Saturday, September 14, 2013

Canadian household leverage still growing

As discussed a few months back (see post), Canadian households continue amass higher levels of debt. At this point in the cycle, consumer leverage should have stabilized - particularly given tighter lending standards imposed by the government. However household credit outstanding as a fraction of disposable income hit another record last quarter.

Source: Statistics Canada

The good news is that Canadians' net worth has been improving and the debt growth remains slow relative to pre-recession levels. That doesn't mean the situation is without risks. Canada's household leverage is now materially higher than that of other nations who love credit, namely the UK, Spain, and the US. The overall consumer debt levels are also rising as a fraction of the nation's GDP.

Source: Statistics Canada

Somewhat surprisingly, Canadian seniors are now getting quite comfortable with high debt levels as well. It's a dangerous trend.
CBCNews: - The increase in debt among seniors was the biggest year-over-year of all age groups.

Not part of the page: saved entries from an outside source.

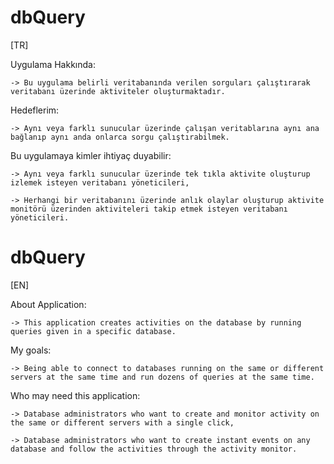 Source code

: # dbQuery

[TR]

Uygulama Hakkında:

	-> Bu uygulama belirli veritabanında verilen sorguları çalıştırarak veritabanı üzerinde aktiviteler oluşturmaktadır.

Hedeflerim:

	-> Aynı veya farklı sunucular üzerinde çalışan veritablarına aynı ana bağlanıp aynı anda onlarca sorgu çalıştırabilmek.

Bu uygulamaya kimler ihtiyaç duyabilir:

	-> Aynı veya farklı sunucular üzerinde tek tıkla aktivite oluşturup izlemek isteyen veritabanı yöneticileri,

	-> Herhangi bir veritabanını üzerinde anlık olaylar oluşturup aktivite monitörü üzerinden aktiviteleri takip etmek isteyen veritabanı yöneticileri.

# dbQuery

[EN]

About Application:

	-> This application creates activities on the database by running queries given in a specific database.

My goals:

	-> Being able to connect to databases running on the same or different servers at the same time and run dozens of queries at the same time.


Who may need this application:

	-> Database administrators who want to create and monitor activity on the same or different servers with a single click,

	-> Database administrators who want to create instant events on any database and follow the activities through the activity monitor.
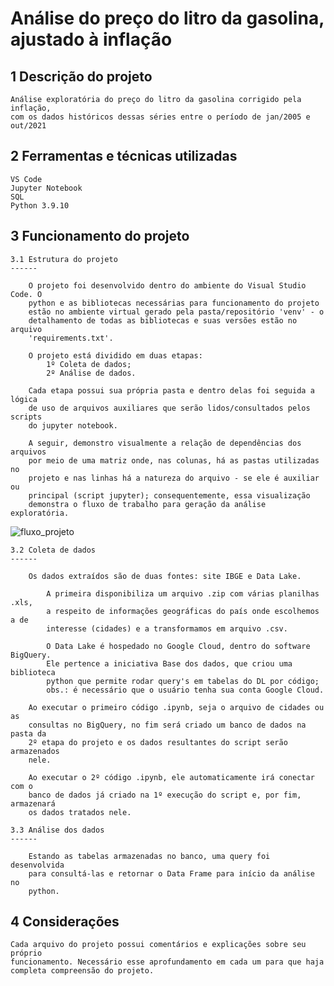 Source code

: # Análise do preço do litro da gasolina, ajustado à inflação

## 1 Descrição do projeto
	
	Análise exploratória do preço do litro da gasolina corrigido pela inflação,
	com os dados históricos dessas séries entre o período de jan/2005 e out/2021
	
## 2 Ferramentas e técnicas utilizadas
	
	VS Code
	Jupyter Notebook
	SQL
	Python 3.9.10

## 3 Funcionamento do projeto


	3.1 Estrutura do projeto
	------

		O projeto foi desenvolvido dentro do ambiente do Visual Studio Code. O 
		python e as bibliotecas necessárias para funcionamento do projeto
		estão no ambiente virtual gerado pela pasta/repositório 'venv' - o
		detalhamento de todas as bibliotecas e suas versões estão no arquivo
		'requirements.txt'.

		O projeto está dividido em duas etapas:
			1º Coleta de dados;
			2º Análise de dados.
		
		Cada etapa possui sua própria pasta e dentro delas foi seguida a lógica
		de uso de arquivos auxiliares que serão lidos/consultados pelos scripts
		do jupyter notebook.
		
		A seguir, demonstro visualmente a relação de dependências dos arquivos
		por meio de uma matriz onde, nas colunas, há as pastas utilizadas no
		projeto e nas linhas há a natureza do arquivo - se ele é auxiliar ou
		principal (script jupyter); consequentemente, essa visualização
		demonstra o fluxo de trabalho para geração da análise exploratória.
	
![fluxo_projeto](https://user-images.githubusercontent.com/126031404/222596604-c26a528d-8a4e-4a14-9b88-9ee6b79a0542.png)
  
	3.2 Coleta de dados
	------

		Os dados extraídos são de duas fontes: site IBGE e Data Lake.

			A primeira disponibiliza um arquivo .zip com várias planilhas .xls,
			a respeito de informações geográficas do país onde escolhemos a de
			interesse (cidades) e a transformamos em arquivo .csv.

			O Data Lake é hospedado no Google Cloud, dentro do software BigQuery.
			Ele pertence a iniciativa Base dos dados, que criou uma biblioteca
			python que permite rodar query's em tabelas do DL por código;
			obs.: é necessário que o usuário tenha sua conta Google Cloud.

		Ao executar o primeiro código .ipynb, seja o arquivo de cidades ou as
		consultas no BigQuery, no fim será criado um banco de dados na pasta da
		2º etapa do projeto e os dados resultantes do script serão armazenados
		nele.

		Ao executar o 2º código .ipynb, ele automaticamente irá conectar com o
		banco de dados já criado na 1º execução do script e, por fim, armazenará
		os dados tratados nele.
	
	3.3 Análise dos dados
	------

		Estando as tabelas armazenadas no banco, uma query foi desenvolvida
		para consultá-las e retornar o Data Frame para início da análise no
		python.

## 4 Considerações

	Cada arquivo do projeto possui comentários e explicações sobre seu próprio
	funcionamento. Necessário esse aprofundamento em cada um para que haja
	completa compreensão do projeto. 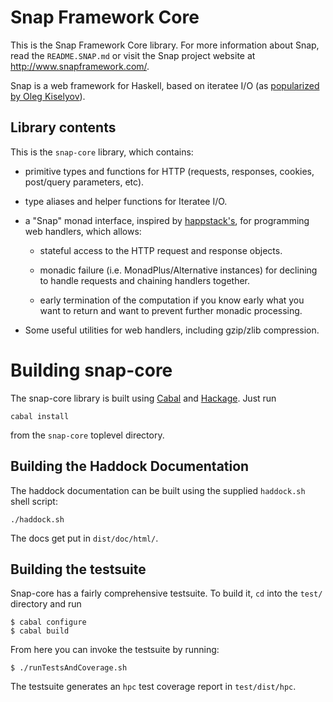 Snap Framework Core
===================

This is the Snap Framework Core library.  For more information about Snap, read
the `README.SNAP.md` or visit the Snap project website at
http://www.snapframework.com/.

Snap is a web framework for Haskell, based on iteratee I/O (as [popularized by
Oleg Kiselyov](http://okmij.org/ftp/Streams.html#iteratee)).


## Library contents

This is the `snap-core` library, which contains:

  * primitive types and functions for HTTP (requests, responses, cookies,
    post/query parameters, etc).

  * type aliases and helper functions for Iteratee I/O.

  * a "Snap" monad interface, inspired by
    [happstack's](http://happstack.com/index.html), for programming web
    handlers, which allows:

    * stateful access to the HTTP request and response objects.

    * monadic failure (i.e. MonadPlus/Alternative instances) for declining to
      handle requests and chaining handlers together.

    * early termination of the computation if you know early what you want to
      return and want to prevent further monadic processing.

  * Some useful utilities for web handlers, including gzip/zlib compression.


Building snap-core
===================

The snap-core library is built using [Cabal](http://www.haskell.org/cabal/) and
[Hackage](http://hackage.haskell.org/packages/hackage.html). Just run

    cabal install

from the `snap-core` toplevel directory.


## Building the Haddock Documentation

The haddock documentation can be built using the supplied `haddock.sh` shell
script:

    ./haddock.sh

The docs get put in `dist/doc/html/`.


## Building the testsuite

Snap-core has a fairly comprehensive testsuite. To build it, `cd` into the
`test/` directory and run

    $ cabal configure
    $ cabal build

From here you can invoke the testsuite by running:

    $ ./runTestsAndCoverage.sh 

The testsuite generates an `hpc` test coverage report in `test/dist/hpc`.
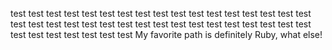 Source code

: test test test test test test test test test test test test test test test test test test test test test test test test test test test test test test test test test test test test test test test test test 
My favorite path is definitely Ruby, what else!
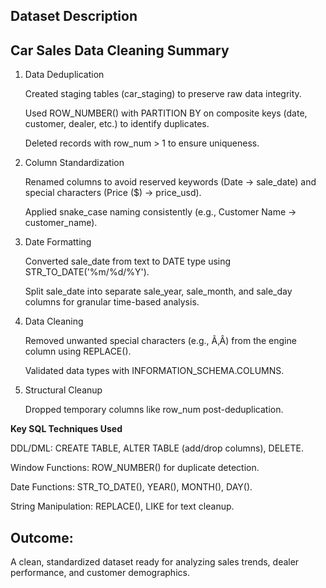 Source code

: ## Dataset Description

## Car Sales Data Cleaning Summary

1. Data Deduplication

    Created staging tables (car_staging) to preserve raw data integrity.

    Used ROW_NUMBER() with PARTITION BY on composite keys (date, customer, dealer, etc.) to identify duplicates.

    Deleted records with row_num > 1 to ensure uniqueness.

2. Column Standardization

    Renamed columns to avoid reserved keywords (Date → sale_date) and special characters (Price ($) → price_usd).

    Applied snake_case naming consistently (e.g., Customer Name → customer_name).

3. Date Formatting

    Converted sale_date from text to DATE type using STR_TO_DATE('%m/%d/%Y').

    Split sale_date into separate sale_year, sale_month, and sale_day columns for granular time-based analysis.

4. Data Cleaning

    Removed unwanted special characters (e.g., Ã‚Â) from the engine column using REPLACE().

    Validated data types with INFORMATION_SCHEMA.COLUMNS.

5. Structural Cleanup

    Dropped temporary columns like row_num post-deduplication.

**Key SQL Techniques Used**

DDL/DML: CREATE TABLE, ALTER TABLE (add/drop columns), DELETE.
 
Window Functions: ROW_NUMBER() for duplicate detection.

Date Functions: STR_TO_DATE(), YEAR(), MONTH(), DAY().

String Manipulation: REPLACE(), LIKE for text cleanup.

## Outcome: 

A clean, standardized dataset ready for analyzing sales trends, dealer performance, and customer demographics.

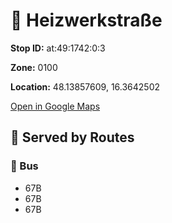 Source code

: # 🚉 Heizwerkstraße


**Stop ID:** at:49:1742:0:3

**Zone:** 0100

**Location:** 48.13857609, 16.3642502

[Open in Google Maps](https://www.google.com/maps?q=48.13857609,16.3642502)

## 🚆 Served by Routes

### 🚌 Bus
- 67B
- 67B
- 67B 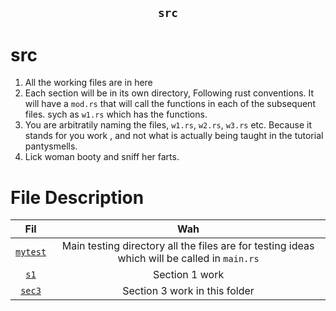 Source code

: <h2 align="center"><code> src </code></h2>

# src

1. All the working files are in here 
2. Each section will be in its own directory, Following rust conventions. It will have a `mod.rs` that will call the functions in each of the subsequent files. sych as `w1.rs` which has the functions.
3. You are arbitratily naming the files, `w1.rs`, `w2.rs`, `w3.rs` etc. Because it stands for you work , and not what is actually being taught in the tutorial pantysmells. 
4. Lick woman booty and sniff her farts. 

# File Description 

Fil | Wah 
:---: | :---:
[`mytest`](./mytest/) | Main testing directory all the files are for testing ideas which will be called in `main.rs`
[`s1`](./s1/) | Section 1 work
[`sec3`](./sec3/) | Section 3 work in this folder

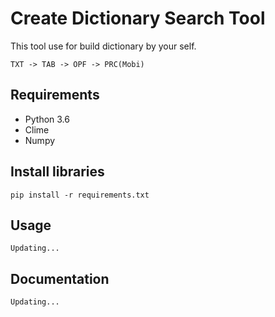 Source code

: # Create Dictionary Search Tool
This tool use for build dictionary by your self.

    TXT -> TAB -> OPF -> PRC(Mobi)

## Requirements
- Python 3.6
- Clime
- Numpy

## Install libraries
    pip install -r requirements.txt

## Usage
    Updating...

## Documentation
    Updating...
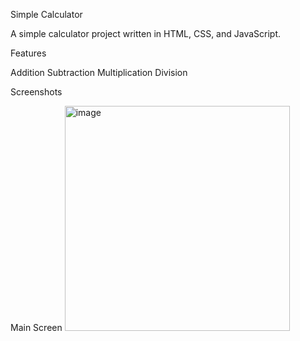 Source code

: Simple Calculator

A simple calculator project written in HTML, CSS, and JavaScript.

Features

Addition
Subtraction
Multiplication
Division

Screenshots

Main Screen
<img width="360" alt="image" src="https://github.com/Jagdish1820/Calculator/assets/172190615/03c5575c-d9b9-48e4-95d4-a7d7aba43742">
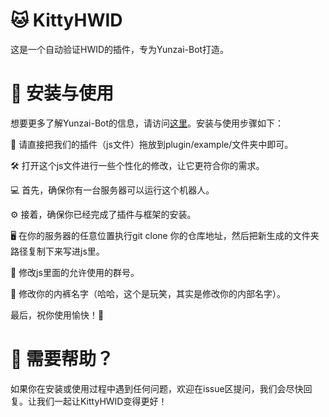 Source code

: # 🐱 KittyHWID
这是一个自动验证HWID的插件，专为Yunzai-Bot打造。

# 🌼 安装与使用
想要更多了解Yunzai-Bot的信息，请访问[这里](https://gitee.com/yhArcadia/Yunzai-Bot-plugins-index)。安装与使用步骤如下：

📁 请直接把我们的插件（js文件）拖放到plugin/example/文件夹中即可。

🛠️ 打开这个js文件进行一些个性化的修改，让它更符合你的需求。

💻 首先，确保你有一台服务器可以运行这个机器人。

⚙️ 接着，确保你已经完成了插件与框架的安装。

🖥️ 在你的服务器的任意位置执行git clone 你的仓库地址，然后把新生成的文件夹路径复制下来写进js里。

🎯 修改js里面的允许使用的群号。

👕 修改你的内裤名字（哈哈，这个是玩笑，其实是修改你的内部名字）。

最后，祝你使用愉快！🥳

# 🎈 需要帮助？
如果你在安装或使用过程中遇到任何问题，欢迎在issue区提问，我们会尽快回复。让我们一起让KittyHWID变得更好！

Jeffrey Schwartz of Consolidated Credit Counseling Services of Canada says the finding on seniors' debt is in line with other reports that show bankruptcies among retirees is on the rise.

"That's what scary about this," he said. "Seniors are carrying more debt into retirement. They are trying to maintain a lifestyle they had pre-retirement but on post-retirement income, and if income has dropped, they are increasing their debt to cover off their spending. It's a very dangerous strategy."

He added another possible cause is that seniors are supporting their grown children in greater numbers.
Furthermore, Canadian households are becoming increasingly exposed to real estate. This makes Canada vulnerable to an economic downturn, as falling property values could quickly erode wealth and increase delinquencies.

Source: Statistics Canada

This rising debt burden could inhibit the nation's economic growth because the consumer is less likely to contribute to any expansion without further debt increases. The currency markets are not ignoring the situation, with the Canadian dollar moving lower (USD moving higher) on the news on Friday.

USD/CAD (source:

Bloomberg: - “The household debt number shows you can’t expect the Canadian consumer to contribute much to Canadian growth, and reflects the troubles the Canadian economy still faces, which is not a positive for the currency,” said Adrian Miller, director of fixed-income strategies at GMP Securities LLC in New York. “Any strength in the Canadian dollar has to be discounted, as the bias is still to the downside as the U.S dollar gains strength with a better economic performance and expected tapering from the Fed.”